Meio conservador, meio de esquerda (dia 5)

adrianacarranca

25 de janeiro de 2011 | 23h07

Jonny, um argentino simpático de 33 anos, foi o nosso fiel guia nos primeiros dias em Israel. Bolsa a tiracolo, chinelão de dedo, bermuda, cabelão e barba por fazer, ele tem o perfil típico do que se imagina dos jovens judeus, de todas as partes do mundo, que inspirados por ideais socialistas migraram para os kibutz de Israel e, com o trabalho e a vida comunitária, ajudaram a erguer o Estado judaico.

Mas Jonny não é socialista e o kibutz onde ele vive foi privatizado. Hoje, funciona como uma empresa capitalista qualquer. Os funcionários recebem salários e, se quiserem viver com a família nas casas antes comunitárias, podem agora alugar ou comprá-las. Jonny aluga a menor delas e mora sozinho no kibutz.

Os ideais socialistas do início ficaram para trás, em algum lugar remoto da história do movimento sionista.

Jonny defende a expansão dos assentamentos judaicos na Cisjordânia, o uso da força militar por Israel, ainda que isso resulte em muitas baixas civis – como ocorreu em 2008, na Faixa de Gaza – e acredita que os palestinos não tenham um Estado porque “não souberam lutar por isso”.

Na classificação local, Jonny é um conservador de direita. Isso, na política. Na religião, ele se diz um liberal. Pelo menos, está à esquerda dos ortodoxos – embora reze todas as manhãs. É um meio conservador, meio de esquerda (como diria o amigo e cronista Antonio Prata).

O motorista da van em que seguimos com Jonny para visitar Cesarea era um jovem palestino muçulmano – que se apresentara a Jonny como cristão. O segurança particular, desnecessário mas obrigatório para grupos grandes de turistas em Israel, segundo Jonny, era druso (movimento originado do islã, mas não considerados muçulmanos por muitos).

Os árabes em Israel somam 1,5 milhão ou 20% da população – cerca de 270 mil que vivem em Jerusalém e têm apenas a residência israelense permanente estão incluídos nessa conta.

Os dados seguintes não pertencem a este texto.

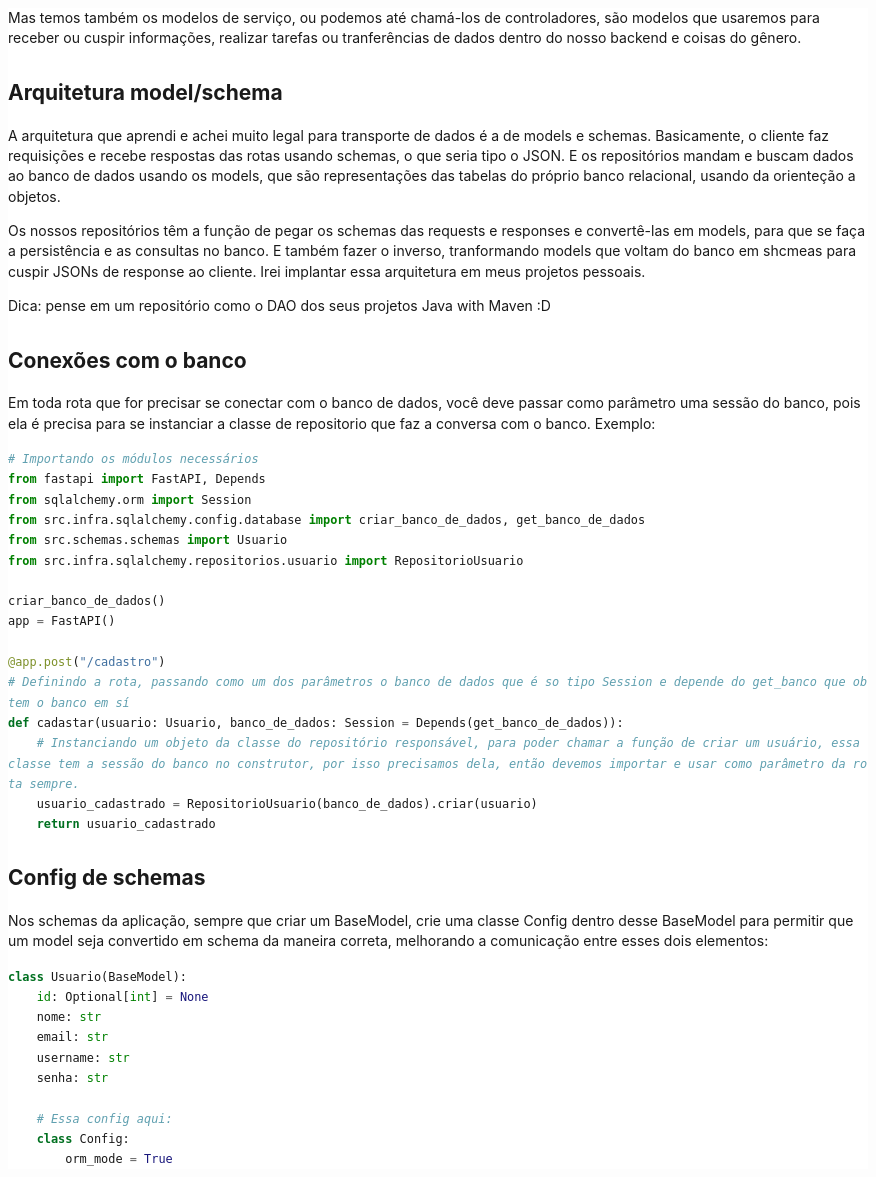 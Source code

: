 Mas temos também os modelos de serviço, ou podemos até chamá-los de controladores, são modelos que usaremos para receber ou cuspir informações, realizar tarefas ou tranferências de dados dentro do nosso backend e coisas do gênero.

## Arquitetura model/schema
A arquitetura que aprendi e achei muito legal para transporte de dados é a de models e schemas. Basicamente, o cliente faz requisições e recebe respostas das rotas usando schemas, o que seria tipo o JSON. E os repositórios mandam e buscam dados ao banco de dados usando os models, que são representações das tabelas do próprio banco relacional, usando da orienteção a objetos.

Os nossos repositórios têm a função de pegar os schemas das requests e responses e convertê-las em models, para que se faça a persistência e as consultas no banco. E também fazer o inverso, tranformando models que voltam do banco em shcmeas para cuspir JSONs de response ao cliente. Irei implantar essa arquitetura em meus projetos pessoais.

Dica: pense em um repositório como o DAO dos seus projetos Java with Maven :D

## Conexões com o banco
Em toda rota que for precisar se conectar com o banco de dados, você deve passar como parâmetro uma sessão do banco, pois ela é precisa para se instanciar a classe de repositorio que faz a conversa com o banco. Exemplo:
```python
# Importando os módulos necessários
from fastapi import FastAPI, Depends
from sqlalchemy.orm import Session
from src.infra.sqlalchemy.config.database import criar_banco_de_dados, get_banco_de_dados
from src.schemas.schemas import Usuario
from src.infra.sqlalchemy.repositorios.usuario import RepositorioUsuario

criar_banco_de_dados()
app = FastAPI()

@app.post("/cadastro")
# Definindo a rota, passando como um dos parâmetros o banco de dados que é so tipo Session e depende do get_banco que obtem o banco em sí
def cadastar(usuario: Usuario, banco_de_dados: Session = Depends(get_banco_de_dados)):
    # Instanciando um objeto da classe do repositório responsável, para poder chamar a função de criar um usuário, essa classe tem a sessão do banco no construtor, por isso precisamos dela, então devemos importar e usar como parâmetro da rota sempre.
    usuario_cadastrado = RepositorioUsuario(banco_de_dados).criar(usuario)
    return usuario_cadastrado
```

## Config de schemas
Nos schemas da aplicação, sempre que criar um BaseModel, crie uma classe Config dentro desse BaseModel para permitir que um model seja convertido em schema da maneira correta, melhorando a comunicação entre esses dois elementos:
```python
class Usuario(BaseModel):
    id: Optional[int] = None
    nome: str
    email: str
    username: str
    senha: str

    # Essa config aqui:
    class Config:
        orm_mode = True
```
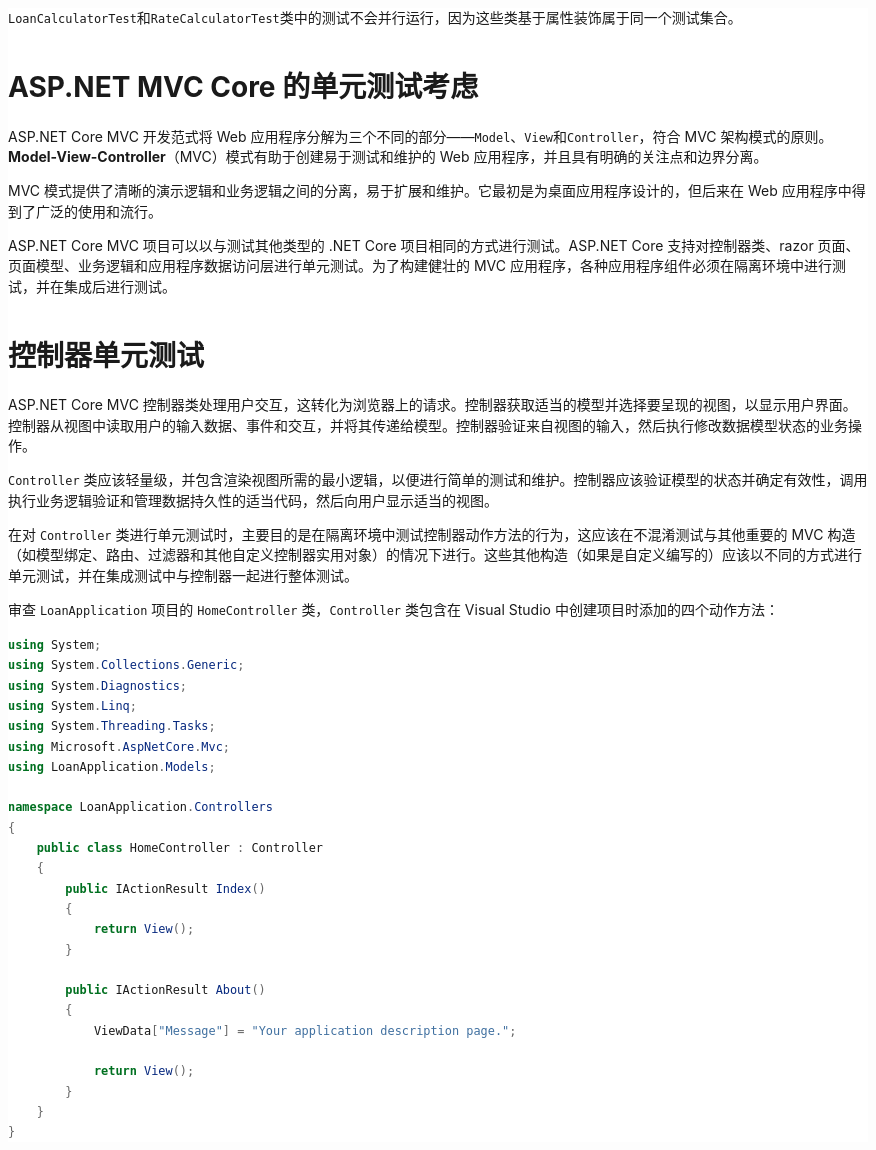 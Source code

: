 `LoanCalculatorTest`和`RateCalculatorTest`类中的测试不会并行运行，因为这些类基于属性装饰属于同一个测试集合。

# ASP.NET MVC Core 的单元测试考虑

ASP.NET Core MVC 开发范式将 Web 应用程序分解为三个不同的部分——`Model`、`View`和`Controller`，符合 MVC 架构模式的原则。**Model-View-Controller**（MVC）模式有助于创建易于测试和维护的 Web 应用程序，并且具有明确的关注点和边界分离。

MVC 模式提供了清晰的演示逻辑和业务逻辑之间的分离，易于扩展和维护。它最初是为桌面应用程序设计的，但后来在 Web 应用程序中得到了广泛的使用和流行。

ASP.NET Core MVC 项目可以以与测试其他类型的 .NET Core 项目相同的方式进行测试。ASP.NET Core 支持对控制器类、razor 页面、页面模型、业务逻辑和应用程序数据访问层进行单元测试。为了构建健壮的 MVC 应用程序，各种应用程序组件必须在隔离环境中进行测试，并在集成后进行测试。

# 控制器单元测试

ASP.NET Core MVC 控制器类处理用户交互，这转化为浏览器上的请求。控制器获取适当的模型并选择要呈现的视图，以显示用户界面。控制器从视图中读取用户的输入数据、事件和交互，并将其传递给模型。控制器验证来自视图的输入，然后执行修改数据模型状态的业务操作。

`Controller` 类应该轻量级，并包含渲染视图所需的最小逻辑，以便进行简单的测试和维护。控制器应该验证模型的状态并确定有效性，调用执行业务逻辑验证和管理数据持久性的适当代码，然后向用户显示适当的视图。

在对 `Controller` 类进行单元测试时，主要目的是在隔离环境中测试控制器动作方法的行为，这应该在不混淆测试与其他重要的 MVC 构造（如模型绑定、路由、过滤器和其他自定义控制器实用对象）的情况下进行。这些其他构造（如果是自定义编写的）应该以不同的方式进行单元测试，并在集成测试中与控制器一起进行整体测试。

审查 `LoanApplication` 项目的 `HomeController` 类，`Controller` 类包含在 Visual Studio 中创建项目时添加的四个动作方法：

```cs
using System;
using System.Collections.Generic;
using System.Diagnostics;
using System.Linq;
using System.Threading.Tasks;
using Microsoft.AspNetCore.Mvc;
using LoanApplication.Models;

namespace LoanApplication.Controllers
{
    public class HomeController : Controller
    {
        public IActionResult Index()
        {
            return View();
        }

        public IActionResult About()
        {
            ViewData["Message"] = "Your application description page.";

            return View();
        }
    }
}
```
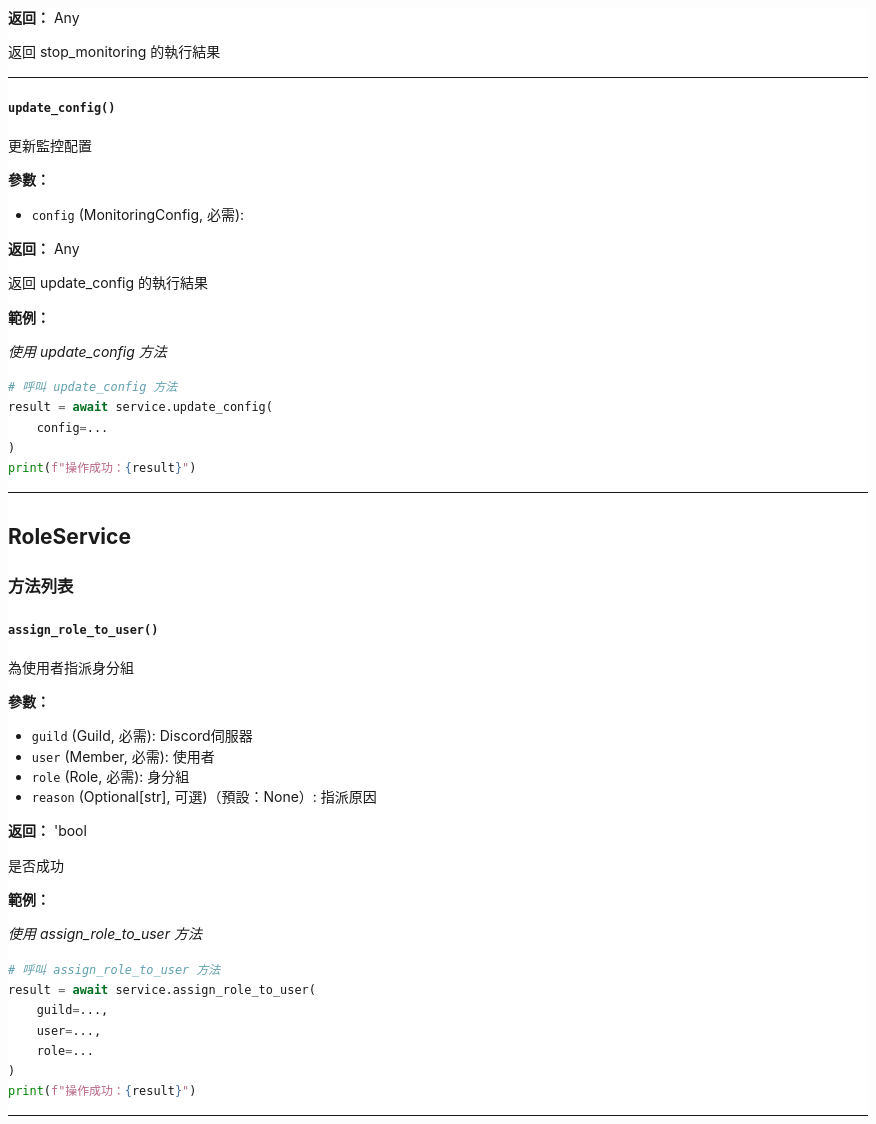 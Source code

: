 **返回：** Any

返回 stop_monitoring 的執行結果

---

#### `update_config()`

更新監控配置

**參數：**

- `config` (MonitoringConfig, 必需): 

**返回：** Any

返回 update_config 的執行結果

**範例：**

*使用 update_config 方法*

```python
# 呼叫 update_config 方法
result = await service.update_config(
    config=...
)
print(f"操作成功：{result}")
```

---

## RoleService

### 方法列表

#### `assign_role_to_user()`

為使用者指派身分組

**參數：**

- `guild` (Guild, 必需): Discord伺服器
- `user` (Member, 必需): 使用者
- `role` (Role, 必需): 身分組
- `reason` (Optional[str], 可選)（預設：None）: 指派原因

**返回：** 'bool

是否成功

**範例：**

*使用 assign_role_to_user 方法*

```python
# 呼叫 assign_role_to_user 方法
result = await service.assign_role_to_user(
    guild=...,
    user=...,
    role=...
)
print(f"操作成功：{result}")
```

---
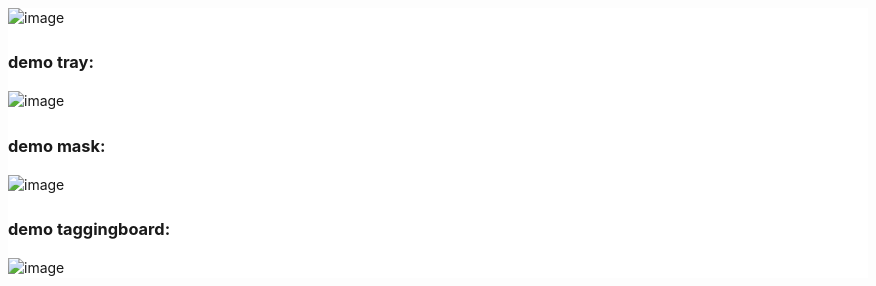 ![image](demo_image/demo_rollmenu.png)
### demo tray:
![image](demo_image/demo_trayicon.png)
### demo mask:
![image](demo_image/demo_mask.png)
### demo taggingboard:
![image](demo_image/demo_taggingboard.png) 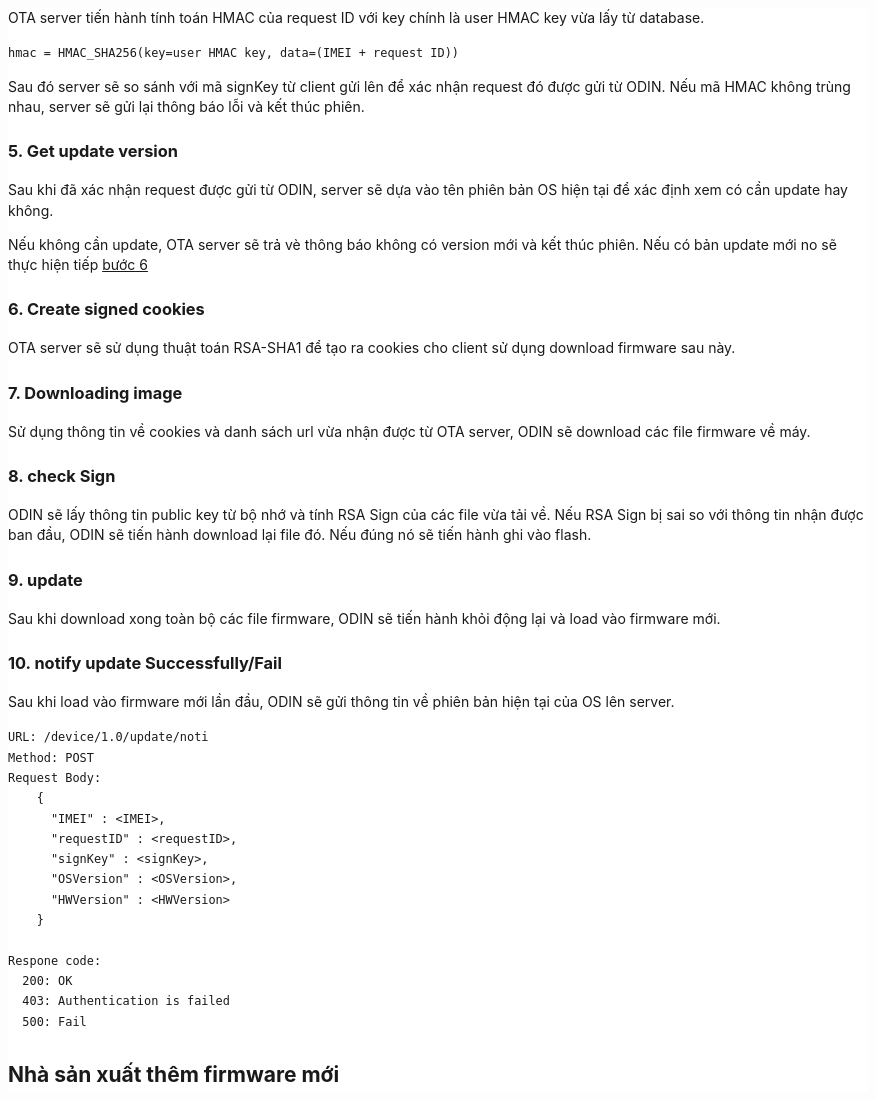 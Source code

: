 OTA server tiến hành tính toán HMAC của request ID với key chính là user HMAC key vừa lấy từ database.

`hmac = HMAC_SHA256(key=user HMAC key, data=(IMEI + request ID))`

Sau đó server sẽ so sánh với mã signKey từ client gửi lên để xác nhận request đó được gửi từ ODIN.
Nếu mã HMAC không trùng nhau, server sẽ gửi lại thông báo lỗi và kết thúc phiên.

### 5. Get update version

Sau khi đã xác nhận request được gửi từ ODIN, server sẽ dựa vào tên phiên bản OS hiện tại để xác định xem có cần update hay không.

Nếu không cần update, OTA server sẽ trả vè thông báo không có version mới và kết thúc phiên. Nếu có bản update mới no sẽ thực hiện tiếp [bước 6](#6-create-signed-cookies)

### 6. Create signed cookies

OTA server sẽ sử dụng thuật toán RSA-SHA1 để tạo ra cookies cho client sử dụng download firmware sau này.

### 7. Downloading image

Sử dụng thông tin về cookies và danh sách url vừa nhận được từ OTA server, ODIN sẽ download các file firmware về máy.

### 8. check Sign

ODIN sẽ lấy thông tin public key từ bộ nhớ và tính RSA Sign của các file vừa tải về. Nếu RSA Sign bị sai so với thông tin nhận được ban đầu, ODIN sẽ tiến hành download lại file đó. Nếu đúng nó sẽ tiến hành ghi vào flash.

### 9. update

Sau khi download xong toàn bộ các file firmware, ODIN sẽ tiến hành khỏi động lại và load vào firmware mới.

### 10. notify update Successfully/Fail
Sau khi load vào firmware mới lần đầu, ODIN sẽ gửi thông tin về phiên bản hiện tại của OS lên server.
```
URL: /device/1.0/update/noti
Method: POST
Request Body:
    {
      "IMEI" : <IMEI>,
      "requestID" : <requestID>,
      "signKey" : <signKey>,
      "OSVersion" : <OSVersion>,
      "HWVersion" : <HWVersion>
    }

Respone code:
  200: OK
  403: Authentication is failed
  500: Fail
```
## Nhà sản xuất thêm firmware mới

Entre esses 1,5 milhão, mais de 80% são muçulmanos e os demais dividem-se entre cristãos e drusos.

Nosso motorista muçulmano vive em Taiba, cidade israelense onde há 37 mil árabes – e nenhum judeu. O segurança mora em uma vila drusa, Daliat El-Carmel. Há separação também entre as comunidades judaicas de diferentes linhas. Há o bairro onde vivem os seculares, outro para os ortodoxos, os ultraortodoxos, os judeus sefaradim, os ashkenazi, os mizrahi, os africanos…

“Se você conseguir entender a sociedade israelense nos próximos dias, me explica, porque eu estou há anos tentando e não consigo!”, resume Jonny.

Israel é uma sociedade de contrastes, ao mesmo tempo democrática e segregada; onde todos vivem juntos, mas desmembrados em comunidades; em que cada grupo pode opinar, mas quase ninguém concorda e, na falta de consenso (o que é muito democrático, aliás), é impossível aprovar a Constituição. Uma nação judaica onde ultraortodoxos podem ser também anti-sionistas (sim, há ultraortodoxos são anti-sionistas, como os Naturei Karta, recebidos em 2006 no Irã pelo presidente Mahmoud Ahmadinejad, o inimigo número 1 de Israel que já chegou a negar o Holocausto). Enfim, um Estado meio conservador, meio de esquerda.